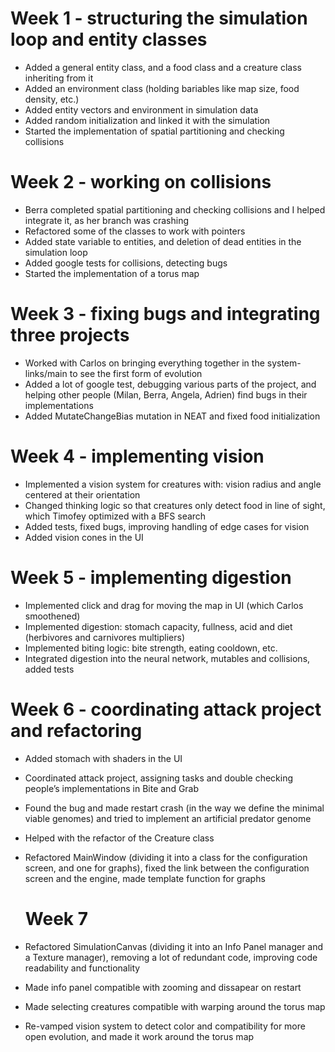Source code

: # Week 1 - structuring the simulation loop and entity classes
- Added a general entity class, and a food class and a creature class inheriting from it
- Added an environment class (holding bariables like map size, food density, etc.)
- Added entity vectors and environment in simulation data
- Added random initialization and linked it with the simulation
- Started the implementation of spatial partitioning and checking collisions

# Week 2 - working on collisions
- Berra completed spatial partitioning and checking collisions and I helped integrate it, as her branch was crashing
- Refactored some of the classes to work with pointers
- Added state variable to entities, and deletion of dead entities in the simulation loop
- Added google tests for collisions, detecting bugs
- Started the implementation of a torus map

# Week 3 - fixing bugs and integrating three projects
- Worked with Carlos on bringing everything together in the system-links/main to see the first form of evolution
- Added a lot of google test, debugging various parts of the project, and helping other people (Milan, Berra, Angela, Adrien) find bugs in their implementations
- Added MutateChangeBias mutation in NEAT and fixed food initialization

# Week 4 - implementing vision
- Implemented a vision system for creatures with: vision radius and angle centered at their orientation
- Changed thinking logic so that creatures only detect food in line of sight, which Timofey optimized with a BFS search
- Added tests, fixed bugs, improving handling of edge cases for vision 
- Added vision cones in the UI

# Week 5 - implementing digestion 
- Implemented click and drag for moving the map in UI (which Carlos smoothened)
- Implemented digestion: stomach capacity, fullness, acid and diet (herbivores and carnivores multipliers)
- Implemented biting logic: bite strength, eating cooldown, etc.
- Integrated digestion into the neural network, mutables and collisions, added tests

# Week 6 - coordinating attack project and refactoring
- Added stomach with shaders in the UI
- Coordinated attack project, assigning tasks and double checking people’s implementations in Bite and Grab
- Found the bug and made restart crash (in the way we define the minimal viable genomes) and tried to implement an artificial predator genome
- Helped with the refactor of the Creature class
- Refactored MainWindow (dividing it into a class for the configuration screen, and one for graphs), fixed the link between the configuration screen and the engine, made template function for graphs

  # Week 7
- Refactored SimulationCanvas (dividing it into an Info Panel manager and a Texture manager), removing a lot of redundant code, improving code readability and functionality
- Made info panel compatible with zooming and dissapear on restart
- Made selecting creatures compatible with warping around the torus map
- Re-vamped vision system to detect color and compatibility for more open evolution, and made it work around the torus map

○ ○ ○ ○

> [WHAT YOU SHOULD DO]: Transcribe the full listing above exactly as it stands, minus the pictures.

> [EXPECTED ANSWER]:
Source code

: # Week 1 - structuring the simulation loop and entity classes
- Added a general entity class, and a food class and a creature class inheriting from it
- Added an environment class (holding bariables like map size, food density, etc.)
- Added entity vectors and environment in simulation data
- Added random initialization and linked it with the simulation
- Started the implementation of spatial partitioning and checking collisions

# Week 2 - working on collisions
- Berra completed spatial partitioning and checking collisions and I helped integrate it, as her branch was crashing
- Refactored some of the classes to work with pointers
- Added state variable to entities, and deletion of dead entities in the simulation loop
- Added google tests for collisions, detecting bugs
- Started the implementation of a torus map

# Week 3 - fixing bugs and integrating three projects
- Worked with Carlos on bringing everything together in the system-links/main to see the first form of evolution
- Added a lot of google test, debugging various parts of the project, and helping other people (Milan, Berra, Angela, Adrien) find bugs in their implementations
- Added MutateChangeBias mutation in NEAT and fixed food initialization

# Week 4 - implementing vision
- Implemented a vision system for creatures with: vision radius and angle centered at their orientation
- Changed thinking logic so that creatures only detect food in line of sight, which Timofey optimized with a BFS search
- Added tests, fixed bugs, improving handling of edge cases for vision 
- Added vision cones in the UI

# Week 5 - implementing digestion 
- Implemented click and drag for moving the map in UI (which Carlos smoothened)
- Implemented digestion: stomach capacity, fullness, acid and diet (herbivores and carnivores multipliers)
- Implemented biting logic: bite strength, eating cooldown, etc.
- Integrated digestion into the neural network, mutables and collisions, added tests

# Week 6 - coordinating attack project and refactoring
- Added stomach with shaders in the UI
- Coordinated attack project, assigning tasks and double checking people’s implementations in Bite and Grab
- Found the bug and made restart crash (in the way we define the minimal viable genomes) and tried to implement an artificial predator genome
- Helped with the refactor of the Creature class
- Refactored MainWindow (dividing it into a class for the configuration screen, and one for graphs), fixed the link between the configuration screen and the engine, made template function for graphs

  # Week 7
- Refactored SimulationCanvas (dividing it into an Info Panel manager and a Texture manager), removing a lot of redundant code, improving code readability and functionality
- Made info panel compatible with zooming and dissapear on restart
- Made selecting creatures compatible with warping around the torus map
- Re-vamped vision system to detect color and compatibility for more open evolution, and made it work around the torus map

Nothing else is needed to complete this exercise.